Census and the Cassowary Coast….the rise of the Sikh

Today sees the major release of the 2016 Census data and gives us our first glimpse into what the Census can tell us about our own region.

When we consider the Cassowary Coast Regional Council region we see that total population has increased by just 3.8% since 2011 to 28,726 (still below the magic 30,000 level).

If we dig somewhat deeper we can look at the numbers for the 3 SA2 areas which (approximately) make up the CCRC region; Tully (which includes Mission Beach and Cardwell), Johnstone and Innisfail. Here we see a very different picture across the region; Tully is up 4.6% since 2011, Johnstone up 4.8% but Innisfail up just 1.7%.

The indigenous population has grown significantly faster over the period (up 7.9%) and therefore the percentage of total population that is indigenous has risen to 9.7% (from 9.4%).

Across the nation Australians have become less religious in the past 5 years and that is reflected in the Cassowary Coast. Those stating no religious affiliation have jumped from 18% to 24% while those identifying as Christian have fallen from 69% to 60% (of those the largest number are Catholics who account for 29% of the population; down from 33% in 2011). Sikhism has seen something of a jump to just over 2% having not even been counted in 2011. Islam accounts for less than 0.1%.

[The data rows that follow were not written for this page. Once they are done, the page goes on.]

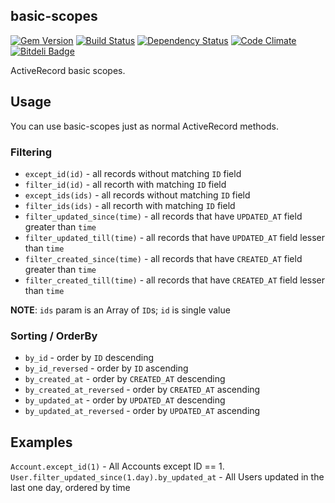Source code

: ## basic-scopes
[![Gem Version](https://badge.fury.io/rb/basic-scopes.png)](http://badge.fury.io/rb/basic-scopes)
[![Build Status](https://travis-ci.org/vforge/basic-scopes.png)](https://travis-ci.org/vforge/basic-scopes)
[![Dependency Status](https://gemnasium.com/vforge/basic-scopes.png)](https://gemnasium.com/vforge/basic-scopes)
[![Code Climate](https://codeclimate.com/github/vforge/basic-scopes.png)](https://codeclimate.com/github/vforge/basic-scopes)
[![Bitdeli Badge](https://d2weczhvl823v0.cloudfront.net/vforge/basic-scopes/trend.png)](https://bitdeli.com/free "Bitdeli Badge")

ActiveRecord basic scopes.

## Usage

You can use basic-scopes just as normal ActiveRecord methods.

### Filtering
* `except_id(id)` - all records without matching `ID` field
* `filter_id(id)` - all recorth with matching `ID` field
* `except_ids(ids)` - all records without matching `ID` field
* `filter_ids(ids)` - all recorth with matching `ID` field
* `filter_updated_since(time)` - all records that have `UPDATED_AT` field greater than `time`
* `filter_updated_till(time)` - all records that have `UPDATED_AT` field lesser than `time`
* `filter_created_since(time)` - all records that have `CREATED_AT` field greater than `time`
* `filter_created_till(time)` - all records that have `CREATED_AT` field lesser than `time`


**NOTE**: `ids` param is an Array of `ID`s; `id` is single value


### Sorting / OrderBy
* `by_id` - order by `ID` descending
* `by_id_reversed` - order by `ID` ascending
* `by_created_at` - order by `CREATED_AT` descending
* `by_created_at_reversed` - order by `CREATED_AT` ascending
* `by_updated_at` - order by `UPDATED_AT` descending
* `by_updated_at_reversed` - order by `UPDATED_AT` ascending

## Examples

`Account.except_id(1)` - All Accounts except ID == 1.
`User.filter_updated_since(1.day).by_updated_at` - All Users updated in the last one day, ordered by time



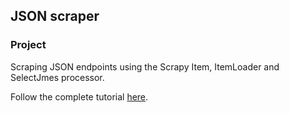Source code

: ## JSON scraper

### Project
Scraping JSON endpoints using the Scrapy Item, ItemLoader and SelectJmes processor.

Follow the complete tutorial [here](https://robustify.wordpress.com/2017/12/22/how-to-scrape-json-response-with-scrapy-using-the-selectjmes-processor/).
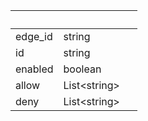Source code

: <!-- Code generated for API Clients. DO NOT EDIT. -->

| &nbsp; | &nbsp; | &nbsp; |
|---|---|---|
| edge_id | string |  |
| id | string |  |
| enabled | boolean |  |
| allow | List&lt;string&gt; |  |
| deny | List&lt;string&gt; |  |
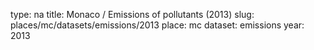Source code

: type: na
title: Monaco / Emissions of pollutants (2013)
slug: places/mc/datasets/emissions/2013
place: mc
dataset: emissions
year: 2013

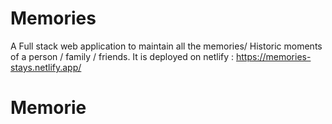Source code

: # Memories
A Full stack web application to maintain all the memories/ Historic moments of a person / family / friends.
It is deployed on netlify : https://memories-stays.netlify.app/

# Memorie
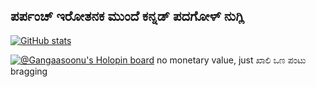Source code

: ## ಪರ್ಪಂಚ್ ಇರೋತನಕ ಮುಂದೆ ಕನ್ನಡ್ ಪದಗೋಳ್ ನುಗ್ಲಿ

<!--
**gangaasoonu/gangaasoonu** is a ✨ _special_ ✨ repository because its `README.md` (this file) appears on your GitHub profile.

Here are some ideas to get you started:

- 🔭 I’m currently working on ... creating a flutter based App for kids to draw shapes
- 🌱 I’m currently learning ... flutter
- 👯 I’m looking to collaborate on ... reducing syllabus, homework and class-hours in Schooling, building kannada tech/economics jargon file, 
- 🤔 I’m looking for help with ...  **FINDING Bhaagyashilpi book written by Dr SV Parameshwara Bhatta, about Sri M. Vishveshwarayya. it was textbook for me. I need that Book**
- 💬 Ask me about ... 
- 📫 How to reach me: ...
- 😄 Pronouns: ... ಓಲಾಟಗಾರ ಭೋಸಡಿಮಕ್ಳಾ, 
- ⚡ Fun fact: ... 

[![Anurag's GitHub stats](https://github-readme-stats.vercel.app/api?username=anuraghazra)](https://github.com/anuraghazra/github-readme-stats)
-->
[![GitHub stats](https://github-readme-stats.vercel.app/api?username=gangaasoonu)](https://github.com/gangaasoonu/github-readme-stats)

[![@Gangaasoonu's Holopin board](https://holopin.io/api/user/board?user=Gangaasoonu)](https://holopin.io/@rphi)  no monetary value, just ಖಾಲಿ ಒಣ ಪಂಟು bragging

Given the shift in religions it is perhaps not surprising to see that the most commonly spoken language (other than English) is now Punjabi; in 2011 it was Italian.

The spread of the internet continues apace and we now see 74% of homes connected to the internet (although this remains well below the State and National average of 83-84%); it was 67% five years ago.

The 2016 Census is available on the ABS website.